Improving package managers

debian debtags eng pdo

I noticed two posts on improving package managers none of which mentions Debtags.

Daniel Burrows mentions various issues:

the current sections in Synaptic are useless
there are better keyword search technologies than strstr()
we could use popularity contest data to sort results
it would be cool to do amazon-like things using popcon data

David Nusinov mentions that the ideal package manager should look like Google, where you search for things using just a simple one line text entry and pick from the results what you want to install.

I should probably do a bit of recap of things that have been going on.

I'll go through that list again:

The current sections in Synaptic are useless

Agreed. This used to be a bug about this, which has been closed by Debtags more than one year ago. We now have much more useful category data for about 73% of the archive (including experimental), but what we lack is software using it.

Here's a quick trick to try:

install debtags, and this gives you an easy to read text file in /var/lib/debtags/package-tags.
from that file, pick packages that have the tags role::program, scope::application and interface::x11.
display the results, and use the tags works-with::* and use::* to navigate the results.

There is a python-debian package in experimental that has a debtags module you could play with.

Why is that that so far noone has written a simple package manager just for gamers, which uses only the game::* tags?

Do you think Debtags gives you too many tags? Then check out:

The Debtags smart search, and especially how it does not show you all the tags, but it is able to infer the tags you want from your google-like query (hi David!).
The Debtags tag editor, and especially the search-as-you type feature on all the tags and the tag search (analogous to the Debtags smart search, but it only searches tags.
The Debtags tag cloud, and if you don't like that one try to make your own: there are countless ways of generating tag clouds from Debtags data.

To summarise so far, we not only do have better categories, but also a number of cool algorithms to use them, and some interface prototypes as well. Just don't expect me to write a package manager as well: that's a job that so far I decided to leave to someone else. adept gave it a try, with positive results.

there are better keyword search technologies than strstr()

Indeed, Xapian for example. I use it as part of the backend of the Debtags smart search, and here's our Xapian-powered normal keyword based package search interface which does stemming, indexing and all you want to ask from a serious full text index.

In that page you don't see all the nice features of Xapian, but only the ones that I needed for my Debtags evil plans. Have a look at the documentation and give it a try.

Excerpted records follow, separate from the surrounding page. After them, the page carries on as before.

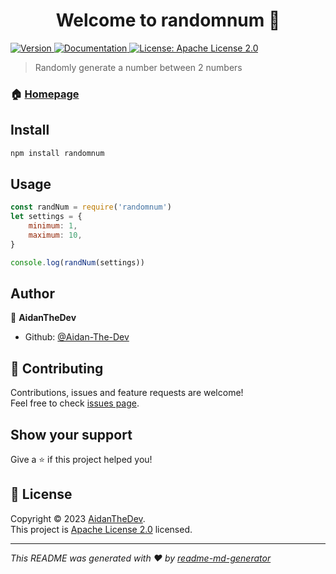 <h1 align="center">Welcome to randomnum 👋</h1>
<p>
  <a href="https://www.npmjs.com/package/randomnum" target="_blank">
    <img alt="Version" src="https://img.shields.io/npm/v/randomnum.svg">
  </a>
  <a href="temp" target="_blank">
    <img alt="Documentation" src="https://img.shields.io/badge/documentation-yes-brightgreen.svg" />
  </a>
  <a href="https://github.com/Aidan-The-Dev/randomnum/blob/main/LICENSE" target="_blank">
    <img alt="License: Apache License 2.0" src="https://img.shields.io/badge/License-Apache License 2.0-yellow.svg" />
  </a>
</p>

> Randomly generate a number between 2 numbers

### 🏠 [Homepage](https://github.com/Aidan-The-Dev/randomnum/tree/main)

## Install

```sh
npm install randomnum
```

## Usage

```javascript
const randNum = require('randomnum')
let settings = {
    minimum: 1,
    maximum: 10,
}

console.log(randNum(settings))
```

## Author

👤 **AidanTheDev**

* Github: [@Aidan-The-Dev](https://github.com/Aidan-The-Dev)

## 🤝 Contributing

Contributions, issues and feature requests are welcome!<br />Feel free to check [issues page](https://github.com/Aidan-The-Dev/randomnum/issues).

## Show your support

Give a ⭐️ if this project helped you!

## 📝 License

Copyright © 2023 [AidanTheDev](https://github.com/Aidan-The-Dev).<br />
This project is [Apache License 2.0](https://github.com/Aidan-The-Dev/randomnum/blob/main/LICENSE) licensed.

***
_This README was generated with ❤️ by [readme-md-generator](https://github.com/kefranabg/readme-md-generator)_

Here is a way to see Xapian's similarity matching in action:

go to the Go tagging! page
click on a random untagged package
the system gives you a rather relevant selection of tags
look at it again: the package was untagged: how could the web engine possibly figure those tags out?

What is happening under the scenes is that:

I ask Xapian: "what packages are similar to this one?".
I aggregate the tags of the resulting packages.
I rank the tags by how many resulting packages have them.

While we are on this topic, why don't we decide that we maintain a Xapian index of our package descriptions in, for example, /var/lib/apt/fulltext/, so that various applications can share it?

we could use popularity contest data to sort results

Indeed. Anyone would like to implement this little "popcon" tool? Having the data easily accessible locally can encourage people to use them.

The Debtags Go tagging! page already uses popcon data to show the most common untagged packages at the top, with double reason: it shows packages that more people are likely to know (and therefore likely to categorise) and it pushes for the most common packages to be tagged more urgently.

it would be cool to do amazon-like things using popcon data

Indeed. Anyone volunteers to implement a prototype? The full unaggregated (but anonymised) popcon data are accessible to every Debian Developer on the host gluck.debian.org in the directory /org/popcon.debian.org/popcon-mail/popcon-entries.

Ideally one can do many interesting things with this concept: besides tag suggestions, one could identify the packages that are most representative of an installed system, and also offer negative suggestions like: "people who have packages like yours usually don't have this package: would you like to remove it?".

There is more than all this that could be done. Recently, almost by accident, I had the idea of querying packages by example, like pointing to a file and find packages that can work with it. I've asked Jeroen to have Mole collect info on all files that could possibly get installed in /usr/lib/mime/packages/ (as suggested by Bernhard R. Link), to see if that prototype can be made more accurate.

Query by similarity would be nice: I don't like this program, but what else do we have that does the same job? This is best implemented using Debtags data, since it directly maps to semantic properties. Note that you don't have to show a single tag to the user to implement this kind of interface. Do we have a way to point at the X window of an application and get the name of the package that installed it? Wouldn't it be about time to have it?

Why don't we have a system updater utility that shows the Debian weather?

Why aren't more people playing with semantic web?

But more generally, the problem with package managers is that we seem to be irrationally compulsive in wanting to make the one and only big easy and complete interface for everyone. Other more reasonable people would tell you that if you have two very different kinds of users you may want to consider having two different user interfaces.

Ubuntu for example installs by default 3 package manager interfaces: Synaptic; the thing that you access from the application menu to add applications to it; and the update manager. Does it sound like a waste? To me it makes lots of sense.

We have lots of interesting, usable metadata; we have algorithms; we have prototypes; we have ideas for lots of cool, implementable features. The question is, are we able to write applications that just combines what is needed from all this treasure to provide the right interface(s) for our base(s) of users?

Even if my English in 2004 wasn't easy to understand, a read here might still be useful.

There is so much really cool stuff to be written, just within reach.